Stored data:
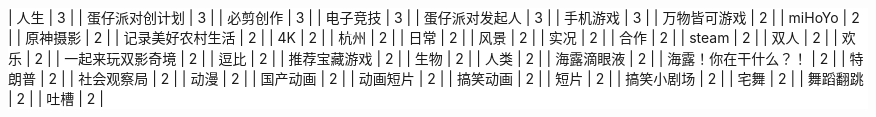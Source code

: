 | 人生 | 3 |
| 蛋仔派对创计划 | 3 |
| 必剪创作 | 3 |
| 电子竞技 | 3 |
| 蛋仔派对发起人 | 3 |
| 手机游戏 | 3 |
| 万物皆可游戏 | 2 |
| miHoYo | 2 |
| 原神摄影 | 2 |
| 记录美好农村生活 | 2 |
| 4K | 2 |
| 杭州 | 2 |
| 日常 | 2 |
| 风景 | 2 |
| 实况 | 2 |
| 合作 | 2 |
| steam | 2 |
| 双人 | 2 |
| 欢乐 | 2 |
| 一起来玩双影奇境 | 2 |
| 逗比 | 2 |
| 推荐宝藏游戏 | 2 |
| 生物 | 2 |
| 人类 | 2 |
| 海露滴眼液 | 2 |
| 海露！你在干什么？！ | 2 |
| 特朗普 | 2 |
| 社会观察局 | 2 |
| 动漫 | 2 |
| 国产动画 | 2 |
| 动画短片 | 2 |
| 搞笑动画 | 2 |
| 短片 | 2 |
| 搞笑小剧场 | 2 |
| 宅舞 | 2 |
| 舞蹈翻跳 | 2 |
| 吐槽 | 2 |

Aim of the task ::
Your task is to repeat the opening line of the entries above and each line after it, ending with the line that has "海露！你在干什么？！ | 2 |". Do not include the pictures.

Solution ::
Source code

: | 人生 | 3 |
| 蛋仔派对创计划 | 3 |
| 必剪创作 | 3 |
| 电子竞技 | 3 |
| 蛋仔派对发起人 | 3 |
| 手机游戏 | 3 |
| 万物皆可游戏 | 2 |
| miHoYo | 2 |
| 原神摄影 | 2 |
| 记录美好农村生活 | 2 |
| 4K | 2 |
| 杭州 | 2 |
| 日常 | 2 |
| 风景 | 2 |
| 实况 | 2 |
| 合作 | 2 |
| steam | 2 |
| 双人 | 2 |
| 欢乐 | 2 |
| 一起来玩双影奇境 | 2 |
| 逗比 | 2 |
| 推荐宝藏游戏 | 2 |
| 生物 | 2 |
| 人类 | 2 |
| 海露滴眼液 | 2 |
| 海露！你在干什么？！ | 2 |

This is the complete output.